— Given records —
"""
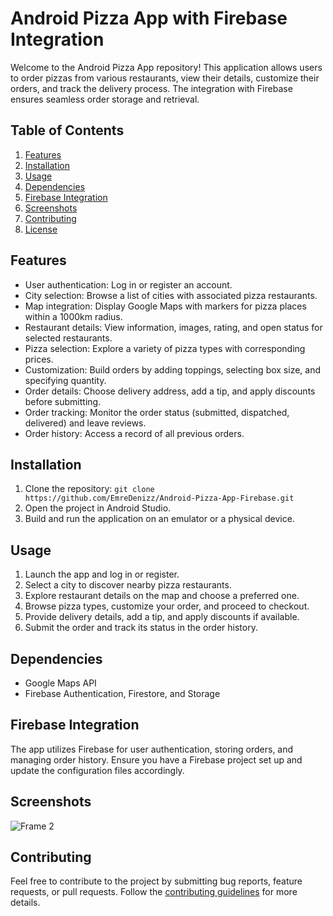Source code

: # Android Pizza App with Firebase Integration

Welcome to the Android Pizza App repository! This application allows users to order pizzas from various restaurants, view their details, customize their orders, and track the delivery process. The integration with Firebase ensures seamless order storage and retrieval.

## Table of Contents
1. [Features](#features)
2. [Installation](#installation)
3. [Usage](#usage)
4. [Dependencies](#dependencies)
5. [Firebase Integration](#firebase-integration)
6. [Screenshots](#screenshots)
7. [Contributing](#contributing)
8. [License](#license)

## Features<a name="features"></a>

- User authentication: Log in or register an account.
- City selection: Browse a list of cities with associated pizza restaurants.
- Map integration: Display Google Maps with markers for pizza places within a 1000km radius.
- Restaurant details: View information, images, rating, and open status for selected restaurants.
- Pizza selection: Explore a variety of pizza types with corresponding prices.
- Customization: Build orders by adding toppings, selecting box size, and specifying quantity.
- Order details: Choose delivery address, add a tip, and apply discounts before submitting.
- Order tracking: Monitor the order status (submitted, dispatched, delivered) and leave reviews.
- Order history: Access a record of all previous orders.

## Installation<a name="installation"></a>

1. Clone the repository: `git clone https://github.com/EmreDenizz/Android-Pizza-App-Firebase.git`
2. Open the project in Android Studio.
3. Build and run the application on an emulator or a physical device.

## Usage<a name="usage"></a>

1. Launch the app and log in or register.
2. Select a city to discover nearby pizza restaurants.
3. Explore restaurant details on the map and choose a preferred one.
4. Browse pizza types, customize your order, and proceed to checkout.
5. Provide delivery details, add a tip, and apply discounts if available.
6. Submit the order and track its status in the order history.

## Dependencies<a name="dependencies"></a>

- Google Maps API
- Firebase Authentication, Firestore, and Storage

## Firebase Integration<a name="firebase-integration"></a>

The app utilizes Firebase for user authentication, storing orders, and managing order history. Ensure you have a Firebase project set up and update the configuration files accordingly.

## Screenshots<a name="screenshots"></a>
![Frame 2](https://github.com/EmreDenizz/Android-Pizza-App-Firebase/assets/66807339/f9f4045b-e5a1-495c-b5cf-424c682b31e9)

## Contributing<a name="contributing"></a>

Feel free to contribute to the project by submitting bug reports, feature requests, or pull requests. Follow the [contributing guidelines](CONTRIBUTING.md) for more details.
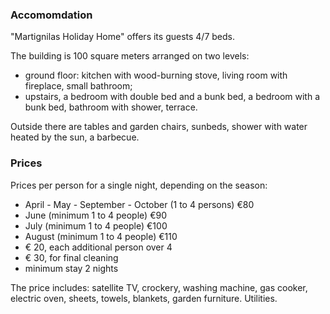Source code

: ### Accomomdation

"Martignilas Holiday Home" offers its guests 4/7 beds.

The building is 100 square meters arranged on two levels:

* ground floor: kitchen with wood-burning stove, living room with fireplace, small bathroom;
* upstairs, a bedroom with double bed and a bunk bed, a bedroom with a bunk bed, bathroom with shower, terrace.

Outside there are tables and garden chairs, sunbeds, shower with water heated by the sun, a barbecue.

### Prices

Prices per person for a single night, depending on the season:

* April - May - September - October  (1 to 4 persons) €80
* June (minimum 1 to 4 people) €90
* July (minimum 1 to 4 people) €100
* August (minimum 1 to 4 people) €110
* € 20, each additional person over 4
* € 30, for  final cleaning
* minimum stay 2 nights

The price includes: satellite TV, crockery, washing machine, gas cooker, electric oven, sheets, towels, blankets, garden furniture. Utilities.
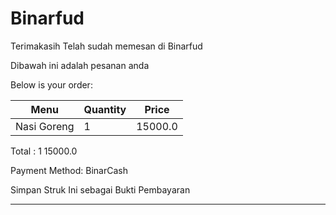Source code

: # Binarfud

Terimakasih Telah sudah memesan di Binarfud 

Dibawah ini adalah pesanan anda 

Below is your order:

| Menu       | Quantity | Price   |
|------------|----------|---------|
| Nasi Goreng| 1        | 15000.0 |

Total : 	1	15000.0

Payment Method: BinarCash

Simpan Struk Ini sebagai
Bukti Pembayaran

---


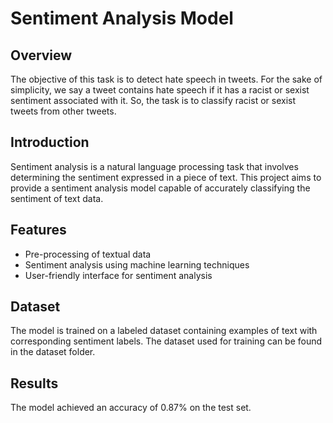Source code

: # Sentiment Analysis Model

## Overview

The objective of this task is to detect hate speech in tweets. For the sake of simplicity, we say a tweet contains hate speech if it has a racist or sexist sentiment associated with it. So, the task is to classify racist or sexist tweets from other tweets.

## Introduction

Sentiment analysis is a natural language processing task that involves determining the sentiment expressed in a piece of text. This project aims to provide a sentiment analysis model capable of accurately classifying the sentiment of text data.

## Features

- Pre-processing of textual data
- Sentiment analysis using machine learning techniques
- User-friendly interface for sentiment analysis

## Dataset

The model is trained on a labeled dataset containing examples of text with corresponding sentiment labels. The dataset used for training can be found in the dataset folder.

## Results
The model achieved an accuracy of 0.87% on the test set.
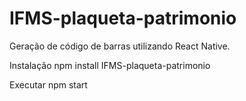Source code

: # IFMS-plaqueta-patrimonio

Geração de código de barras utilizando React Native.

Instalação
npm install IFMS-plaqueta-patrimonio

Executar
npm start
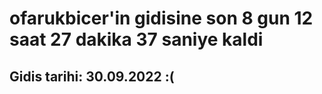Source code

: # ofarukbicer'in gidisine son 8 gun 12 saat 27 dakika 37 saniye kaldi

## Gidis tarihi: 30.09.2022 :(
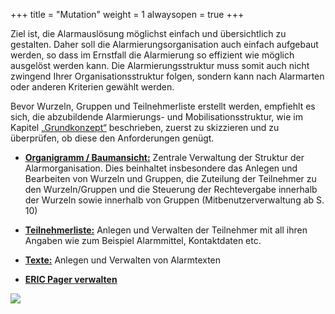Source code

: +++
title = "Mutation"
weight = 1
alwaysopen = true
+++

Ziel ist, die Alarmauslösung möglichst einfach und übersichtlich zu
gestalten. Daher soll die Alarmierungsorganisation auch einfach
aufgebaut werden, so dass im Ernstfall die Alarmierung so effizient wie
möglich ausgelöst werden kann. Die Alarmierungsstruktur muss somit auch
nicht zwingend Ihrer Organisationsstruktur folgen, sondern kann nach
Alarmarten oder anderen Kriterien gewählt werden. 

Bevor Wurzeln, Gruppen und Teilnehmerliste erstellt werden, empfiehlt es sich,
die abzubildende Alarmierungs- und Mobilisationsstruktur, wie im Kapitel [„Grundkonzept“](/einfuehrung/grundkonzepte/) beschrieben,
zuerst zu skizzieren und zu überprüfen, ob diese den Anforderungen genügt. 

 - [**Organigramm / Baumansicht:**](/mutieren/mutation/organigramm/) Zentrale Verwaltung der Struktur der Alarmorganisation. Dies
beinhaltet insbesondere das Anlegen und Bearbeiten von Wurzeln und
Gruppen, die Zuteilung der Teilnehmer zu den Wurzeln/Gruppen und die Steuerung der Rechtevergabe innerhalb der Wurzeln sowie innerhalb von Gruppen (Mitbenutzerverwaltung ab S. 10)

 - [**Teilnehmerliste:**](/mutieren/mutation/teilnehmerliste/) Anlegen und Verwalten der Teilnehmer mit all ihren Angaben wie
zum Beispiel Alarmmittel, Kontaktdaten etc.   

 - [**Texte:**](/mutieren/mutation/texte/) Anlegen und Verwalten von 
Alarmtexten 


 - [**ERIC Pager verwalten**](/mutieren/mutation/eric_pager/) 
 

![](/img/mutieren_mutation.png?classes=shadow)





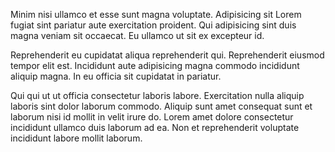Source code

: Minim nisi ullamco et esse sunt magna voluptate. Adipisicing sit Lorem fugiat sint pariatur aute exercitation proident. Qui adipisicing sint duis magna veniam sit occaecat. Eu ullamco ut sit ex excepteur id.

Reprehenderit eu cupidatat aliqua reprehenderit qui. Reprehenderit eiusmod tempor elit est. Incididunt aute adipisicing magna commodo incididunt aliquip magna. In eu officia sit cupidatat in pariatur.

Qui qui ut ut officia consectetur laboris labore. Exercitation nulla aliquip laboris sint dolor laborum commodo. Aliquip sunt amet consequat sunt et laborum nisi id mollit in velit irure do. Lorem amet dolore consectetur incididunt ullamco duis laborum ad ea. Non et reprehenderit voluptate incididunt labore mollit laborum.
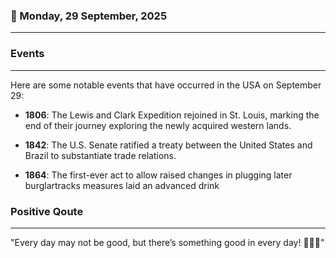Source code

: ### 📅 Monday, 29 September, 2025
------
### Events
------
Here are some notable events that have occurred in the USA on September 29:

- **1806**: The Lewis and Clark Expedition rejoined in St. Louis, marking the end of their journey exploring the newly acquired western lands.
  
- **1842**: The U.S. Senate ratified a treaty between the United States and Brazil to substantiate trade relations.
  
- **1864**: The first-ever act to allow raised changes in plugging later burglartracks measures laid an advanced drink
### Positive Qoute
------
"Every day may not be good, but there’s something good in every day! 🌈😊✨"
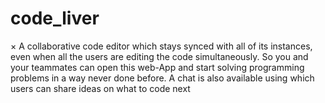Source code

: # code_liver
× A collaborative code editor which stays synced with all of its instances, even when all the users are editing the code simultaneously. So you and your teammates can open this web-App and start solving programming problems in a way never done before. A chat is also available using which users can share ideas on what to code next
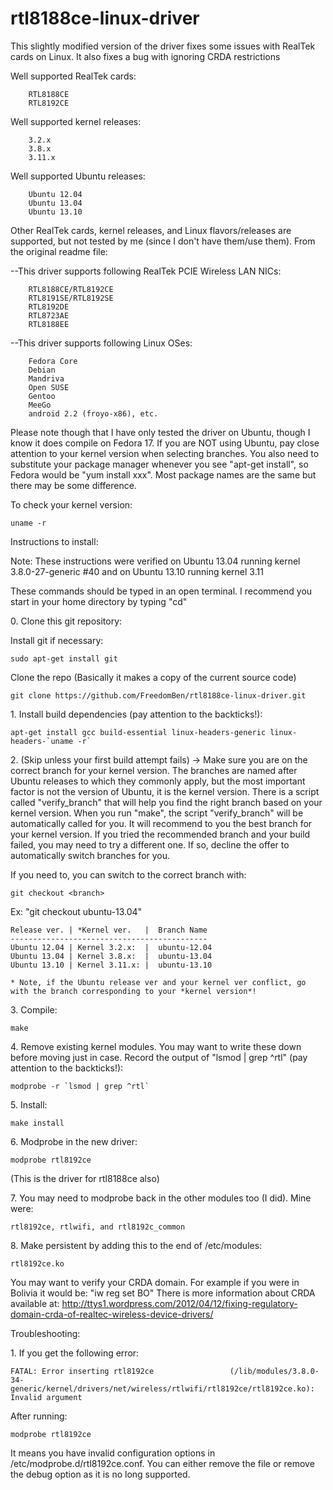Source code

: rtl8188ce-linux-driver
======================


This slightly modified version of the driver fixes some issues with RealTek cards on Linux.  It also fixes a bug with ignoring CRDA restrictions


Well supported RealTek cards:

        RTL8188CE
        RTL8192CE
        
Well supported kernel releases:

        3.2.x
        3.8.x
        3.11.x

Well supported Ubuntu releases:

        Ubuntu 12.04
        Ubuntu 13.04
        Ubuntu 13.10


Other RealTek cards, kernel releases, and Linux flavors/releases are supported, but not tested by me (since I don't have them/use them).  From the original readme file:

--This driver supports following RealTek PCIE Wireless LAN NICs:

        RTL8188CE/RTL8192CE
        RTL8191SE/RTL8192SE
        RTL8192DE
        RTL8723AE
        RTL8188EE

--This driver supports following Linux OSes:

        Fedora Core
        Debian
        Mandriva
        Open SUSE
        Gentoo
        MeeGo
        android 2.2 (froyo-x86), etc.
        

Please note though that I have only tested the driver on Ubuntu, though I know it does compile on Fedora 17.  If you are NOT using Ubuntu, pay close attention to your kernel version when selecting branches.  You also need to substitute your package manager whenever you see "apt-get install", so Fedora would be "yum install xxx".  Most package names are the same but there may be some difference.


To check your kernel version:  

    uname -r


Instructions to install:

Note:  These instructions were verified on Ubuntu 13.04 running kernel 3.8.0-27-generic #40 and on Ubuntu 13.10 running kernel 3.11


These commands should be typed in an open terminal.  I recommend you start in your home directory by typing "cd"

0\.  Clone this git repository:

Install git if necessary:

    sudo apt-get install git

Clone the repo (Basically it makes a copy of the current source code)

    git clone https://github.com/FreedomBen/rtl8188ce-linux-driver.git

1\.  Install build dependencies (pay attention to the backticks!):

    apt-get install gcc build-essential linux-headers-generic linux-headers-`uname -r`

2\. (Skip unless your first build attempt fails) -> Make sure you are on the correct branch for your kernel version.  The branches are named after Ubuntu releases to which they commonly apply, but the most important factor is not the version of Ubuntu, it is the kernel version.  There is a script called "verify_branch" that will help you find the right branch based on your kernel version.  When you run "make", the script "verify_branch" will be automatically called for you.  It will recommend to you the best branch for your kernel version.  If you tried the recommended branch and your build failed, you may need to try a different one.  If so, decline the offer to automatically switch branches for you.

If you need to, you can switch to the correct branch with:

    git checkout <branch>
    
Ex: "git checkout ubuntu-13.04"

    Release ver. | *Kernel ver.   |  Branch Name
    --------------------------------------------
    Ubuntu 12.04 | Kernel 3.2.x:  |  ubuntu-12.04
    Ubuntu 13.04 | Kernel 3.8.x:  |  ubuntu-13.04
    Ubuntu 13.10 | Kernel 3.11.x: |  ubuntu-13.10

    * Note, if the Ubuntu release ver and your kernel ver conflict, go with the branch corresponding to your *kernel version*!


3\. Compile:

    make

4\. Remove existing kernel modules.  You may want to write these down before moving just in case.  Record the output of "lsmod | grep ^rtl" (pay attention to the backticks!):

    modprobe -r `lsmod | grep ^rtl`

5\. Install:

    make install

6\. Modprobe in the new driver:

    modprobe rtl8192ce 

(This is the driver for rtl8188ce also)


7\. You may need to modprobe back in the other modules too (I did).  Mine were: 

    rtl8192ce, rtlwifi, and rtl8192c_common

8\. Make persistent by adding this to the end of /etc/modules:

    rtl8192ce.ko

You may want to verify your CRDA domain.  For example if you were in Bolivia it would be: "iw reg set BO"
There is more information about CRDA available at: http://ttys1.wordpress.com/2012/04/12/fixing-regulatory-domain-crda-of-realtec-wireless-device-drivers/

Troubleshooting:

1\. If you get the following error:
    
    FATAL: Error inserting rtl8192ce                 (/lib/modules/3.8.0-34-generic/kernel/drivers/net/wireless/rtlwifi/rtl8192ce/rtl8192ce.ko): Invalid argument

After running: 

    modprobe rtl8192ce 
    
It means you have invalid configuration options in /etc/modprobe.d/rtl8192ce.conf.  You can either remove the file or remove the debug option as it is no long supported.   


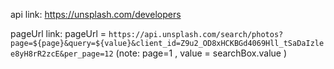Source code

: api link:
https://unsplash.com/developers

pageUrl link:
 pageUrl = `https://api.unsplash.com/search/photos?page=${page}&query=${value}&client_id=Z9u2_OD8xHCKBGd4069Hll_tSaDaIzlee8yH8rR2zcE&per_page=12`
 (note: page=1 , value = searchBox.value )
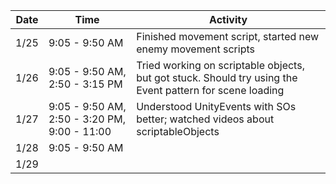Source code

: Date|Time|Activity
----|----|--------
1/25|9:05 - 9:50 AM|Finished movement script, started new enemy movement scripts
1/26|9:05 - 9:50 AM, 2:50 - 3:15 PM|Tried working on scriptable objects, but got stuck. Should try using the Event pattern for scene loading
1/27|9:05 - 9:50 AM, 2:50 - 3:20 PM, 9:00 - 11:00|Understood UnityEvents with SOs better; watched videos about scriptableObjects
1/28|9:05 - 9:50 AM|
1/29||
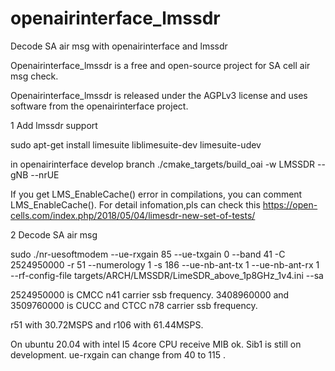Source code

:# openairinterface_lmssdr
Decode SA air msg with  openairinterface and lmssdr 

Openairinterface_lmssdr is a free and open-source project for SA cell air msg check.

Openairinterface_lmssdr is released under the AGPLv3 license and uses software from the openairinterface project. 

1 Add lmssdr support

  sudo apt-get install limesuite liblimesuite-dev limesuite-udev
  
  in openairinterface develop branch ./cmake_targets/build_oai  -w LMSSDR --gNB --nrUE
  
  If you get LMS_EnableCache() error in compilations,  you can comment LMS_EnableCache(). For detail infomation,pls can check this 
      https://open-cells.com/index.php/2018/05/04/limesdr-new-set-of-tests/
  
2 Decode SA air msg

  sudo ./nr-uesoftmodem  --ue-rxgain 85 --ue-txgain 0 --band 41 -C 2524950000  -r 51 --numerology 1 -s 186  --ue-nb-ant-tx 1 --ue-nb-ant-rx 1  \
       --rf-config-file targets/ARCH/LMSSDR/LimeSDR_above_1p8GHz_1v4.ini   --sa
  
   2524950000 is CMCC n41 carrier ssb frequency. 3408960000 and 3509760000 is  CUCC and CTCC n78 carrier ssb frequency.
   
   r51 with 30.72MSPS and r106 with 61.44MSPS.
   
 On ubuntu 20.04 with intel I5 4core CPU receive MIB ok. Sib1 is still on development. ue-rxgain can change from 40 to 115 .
"""
— Work order —
Would you please copy exactly the part of the entries above that begins at the line containing "--This driver supports following RealTek" and ends at the line containing "android 2.2 (froyo-x86), etc.", both lines included?

— Answer —
--This driver supports following RealTek PCIE Wireless LAN NICs:

        RTL8188CE/RTL8192CE
        RTL8191SE/RTL8192SE
        RTL8192DE
        RTL8723AE
        RTL8188EE

--This driver supports following Linux OSes:

        Fedora Core
        Debian
        Mandriva
        Open SUSE
        Gentoo
        MeeGo
        android 2.2 (froyo-x86), etc.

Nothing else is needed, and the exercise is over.